Is that a fair criticism of a piece of marketing material that A) may not represent the film and B) may be followed by additional posters that highlight Grace, Coon and both Logan Kim (as a character named “Podcast”) and Celeste O’Connor’s “Lucky”? Nope. It’s especially unfair considering how badly the film seems to want to be The Force Awakens, but with Ghostbusters. If you recall, Star Wars 7 was sold as if the notion of Daisy Ridley’s Rey becoming “the one” was a huge plot twist. It worked great for post-debut legs (it earned $937 million from a $248 million debut), even if it caused some long-term consternation for audiences who thought John Boyega’s Finn was going to be the Jedi hero.

It does stand out considering the awkward history of the last Ghostbusters movie.
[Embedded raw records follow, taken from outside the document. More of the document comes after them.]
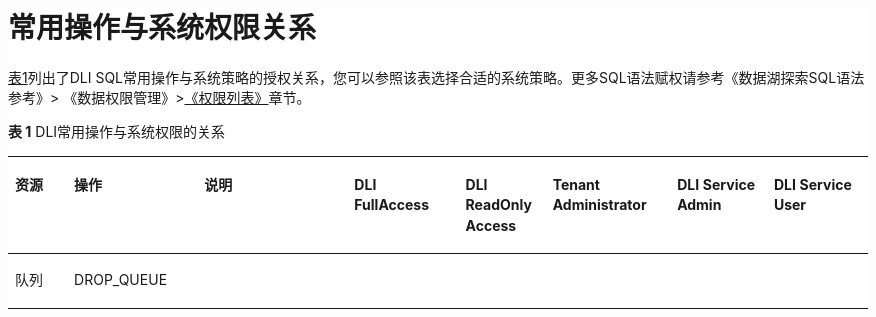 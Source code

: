 # 常用操作与系统权限关系<a name="dli_01_0441"></a>

[表1](#table168060107500)列出了DLI SQL常用操作与系统策略的授权关系，您可以参照该表选择合适的系统策略。更多SQL语法赋权请参考《数据湖探索SQL语法参考》\> 《数据权限管理》\>[《权限列表》](https://support.huaweicloud.com/sqlreference-dli/dli_08_0140.html)章节。

**表 1**  DLI常用操作与系统权限的关系

<a name="table168060107500"></a>
<table><thead align="left"><tr id="zh-cn_topic_0206791772_row167851710165011"><th class="cellrowborder" valign="top" width="6.87068706870687%" id="mcps1.2.9.1.1"><p id="zh-cn_topic_0206791772_p4783161010506"><a name="zh-cn_topic_0206791772_p4783161010506"></a><a name="zh-cn_topic_0206791772_p4783161010506"></a>资源</p>
</th>
<th class="cellrowborder" valign="top" width="15.13151315131513%" id="mcps1.2.9.1.2"><p id="zh-cn_topic_0206791772_p0783131017506"><a name="zh-cn_topic_0206791772_p0783131017506"></a><a name="zh-cn_topic_0206791772_p0783131017506"></a>操作</p>
</th>
<th class="cellrowborder" valign="top" width="17.461746174617463%" id="mcps1.2.9.1.3"><p id="zh-cn_topic_0206791772_p187834107502"><a name="zh-cn_topic_0206791772_p187834107502"></a><a name="zh-cn_topic_0206791772_p187834107502"></a>说明</p>
</th>
<th class="cellrowborder" valign="top" width="12.931293129312932%" id="mcps1.2.9.1.4"><p id="zh-cn_topic_0206791772_p133919591482"><a name="zh-cn_topic_0206791772_p133919591482"></a><a name="zh-cn_topic_0206791772_p133919591482"></a>DLI FullAccess</p>
</th>
<th class="cellrowborder" valign="top" width="10.131013101310131%" id="mcps1.2.9.1.5"><p id="zh-cn_topic_0206791772_p126791731913"><a name="zh-cn_topic_0206791772_p126791731913"></a><a name="zh-cn_topic_0206791772_p126791731913"></a>DLI ReadOnlyAccess</p>
</th>
<th class="cellrowborder" valign="top" width="14.471447144714473%" id="mcps1.2.9.1.6"><p id="zh-cn_topic_0206791772_p2783111010508"><a name="zh-cn_topic_0206791772_p2783111010508"></a><a name="zh-cn_topic_0206791772_p2783111010508"></a>Tenant Administrator</p>
</th>
<th class="cellrowborder" valign="top" width="11.25112511251125%" id="mcps1.2.9.1.7"><p id="zh-cn_topic_0206791772_p177851710155012"><a name="zh-cn_topic_0206791772_p177851710155012"></a><a name="zh-cn_topic_0206791772_p177851710155012"></a>DLI Service Admin</p>
</th>
<th class="cellrowborder" valign="top" width="11.75117511751175%" id="mcps1.2.9.1.8"><p id="zh-cn_topic_0206791772_p730162775618"><a name="zh-cn_topic_0206791772_p730162775618"></a><a name="zh-cn_topic_0206791772_p730162775618"></a>DLI Service User</p>
</th>
</tr>
</thead>
<tbody><tr id="zh-cn_topic_0206791772_row7785101014504"><td class="cellrowborder" rowspan="6" valign="top" width="6.87068706870687%" headers="mcps1.2.9.1.1 "><p id="zh-cn_topic_0206791772_p778541019503"><a name="zh-cn_topic_0206791772_p778541019503"></a><a name="zh-cn_topic_0206791772_p778541019503"></a>队列</p>
<p id="zh-cn_topic_0206791772_p1478521014505"><a name="zh-cn_topic_0206791772_p1478521014505"></a><a name="zh-cn_topic_0206791772_p1478521014505"></a></p>
<p id="zh-cn_topic_0206791772_p147851710195012"><a name="zh-cn_topic_0206791772_p147851710195012"></a><a name="zh-cn_topic_0206791772_p147851710195012"></a></p>
<p id="zh-cn_topic_0206791772_p102631144616"><a name="zh-cn_topic_0206791772_p102631144616"></a><a name="zh-cn_topic_0206791772_p102631144616"></a></p>
<p id="zh-cn_topic_0206791772_p1426384418115"><a name="zh-cn_topic_0206791772_p1426384418115"></a><a name="zh-cn_topic_0206791772_p1426384418115"></a></p>
<p id="zh-cn_topic_0206791772_p132646441517"><a name="zh-cn_topic_0206791772_p132646441517"></a><a name="zh-cn_topic_0206791772_p132646441517"></a></p>
</td>
<td class="cellrowborder" valign="top" width="15.13151315131513%" headers="mcps1.2.9.1.2 "><p id="zh-cn_topic_0206791772_p12785510175019"><a name="zh-cn_topic_0206791772_p12785510175019"></a><a name="zh-cn_topic_0206791772_p12785510175019"></a>DROP_QUEUE</p>
</td>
Paul Feig’s female-led reboot was released under a two-year-long firestorm of online controversy for the mere notion that A) this wasn’t the in-cannon Ghostbusters 3 that fans wanted and B) Feig had the gall to cast Kristen Wiig, Leslie Jones, Melissa McCarthy and Kate McKinnon as the title ghost-catchers. The film received mixed reviews (the extended cut is actually a lot better than the theatrical version, but, as with Batman v Superman, we can only review the version we get) and earned “just” $128.35 million domestic (the biggest-grossing straight-up comedy of the year unless you count Deadpool) and $229 million worldwide.

Alas, the film cost $144 million, so it was a financial whiff, and its commercial failure (more about budget and overseas disinterest in a distinctly American IP) as a metaphorical blow for the kind of folks who make YouTube videos arguing that Hollywood is going too “woke” by daring to cast “not a white guy” actors in their favorite franchises. And while Jason Reitman is the man who directed several Diablo Cody gems (Juno, Young Adult and Tully are terrific), the mere existence of this “for the fans” Ghostbusters 3 can’t help but feel like a kind of affirmation for those who declared holy war on Answer the Call five years ago. Again, not fair, but c’est la vie.
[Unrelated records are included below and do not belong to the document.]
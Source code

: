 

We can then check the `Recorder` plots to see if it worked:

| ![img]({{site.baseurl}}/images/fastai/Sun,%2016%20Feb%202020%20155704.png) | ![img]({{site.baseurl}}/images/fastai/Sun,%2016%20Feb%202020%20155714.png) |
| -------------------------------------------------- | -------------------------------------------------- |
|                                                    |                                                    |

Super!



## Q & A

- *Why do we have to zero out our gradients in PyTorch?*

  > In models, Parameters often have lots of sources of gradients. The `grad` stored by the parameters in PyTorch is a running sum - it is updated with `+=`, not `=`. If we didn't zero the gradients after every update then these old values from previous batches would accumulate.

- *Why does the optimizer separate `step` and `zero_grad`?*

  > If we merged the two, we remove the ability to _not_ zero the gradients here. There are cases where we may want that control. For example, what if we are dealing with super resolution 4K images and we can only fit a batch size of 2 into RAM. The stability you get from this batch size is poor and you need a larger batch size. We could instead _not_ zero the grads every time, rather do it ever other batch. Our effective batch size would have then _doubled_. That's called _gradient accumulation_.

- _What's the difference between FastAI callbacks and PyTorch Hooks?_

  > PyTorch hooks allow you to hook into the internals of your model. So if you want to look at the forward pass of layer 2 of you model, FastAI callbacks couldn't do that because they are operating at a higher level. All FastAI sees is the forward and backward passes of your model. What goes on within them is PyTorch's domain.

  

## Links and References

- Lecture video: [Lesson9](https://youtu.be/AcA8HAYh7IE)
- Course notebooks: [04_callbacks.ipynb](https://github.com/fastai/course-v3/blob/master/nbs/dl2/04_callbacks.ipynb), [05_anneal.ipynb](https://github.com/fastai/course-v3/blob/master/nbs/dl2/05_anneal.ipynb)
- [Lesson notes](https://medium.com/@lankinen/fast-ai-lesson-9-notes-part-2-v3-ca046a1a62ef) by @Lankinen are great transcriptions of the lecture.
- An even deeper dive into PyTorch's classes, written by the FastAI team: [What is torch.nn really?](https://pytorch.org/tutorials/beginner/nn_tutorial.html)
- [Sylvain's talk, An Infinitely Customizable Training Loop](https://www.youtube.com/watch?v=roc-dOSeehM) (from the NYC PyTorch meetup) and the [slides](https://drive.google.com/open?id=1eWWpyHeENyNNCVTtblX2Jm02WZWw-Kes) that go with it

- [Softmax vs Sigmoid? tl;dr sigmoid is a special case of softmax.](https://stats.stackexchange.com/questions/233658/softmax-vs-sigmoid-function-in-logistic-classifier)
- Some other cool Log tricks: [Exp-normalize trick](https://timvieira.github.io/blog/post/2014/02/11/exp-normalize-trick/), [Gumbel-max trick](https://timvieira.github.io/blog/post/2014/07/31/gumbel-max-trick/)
It’s less a “moral sin” and more arguably an example of “not reading the room” or perhaps subtly very much “reading the room.” After all, Hollywood gets a message when Birds of Prey flops while Joker made $1 billion worldwide, or when Widows bombs but Bohemian Rhapsody earns $905 million worldwide. That’s a big reason I tend to beg folks to “vote with their wallet,” at least if they really want the kind of films in theaters that they claim to want in theaters. For that matter, when we ignore films like All the Money in the World, Roman Israel, Esq., Tully and The Front Runner, what we get is a Jason Reitman-directed “legacy sequel” to Ghostbusters.

All of that said, I’ve heard good things from folks who saw it at CinemaCon last month. The director of Young Adult and the screenwriter of Monster House (Gil Kenan) have my benefit of the doubt, and it does ironically feel like more of an old-school “movie movie” by virtue of pouring Ghostbusters into a Stranger Things/Super 8 mug. Triple irony, presuming it cost closer to $95 million than $145 million, it would actually qualify as a minor hit if it “only” earned the same $128 million domestic/$229 million worldwide cume as the previous Ghostbusters, let alone such a total being judged on a Covid curve. Ghostbusters: Afterlife opens November 19, 2021.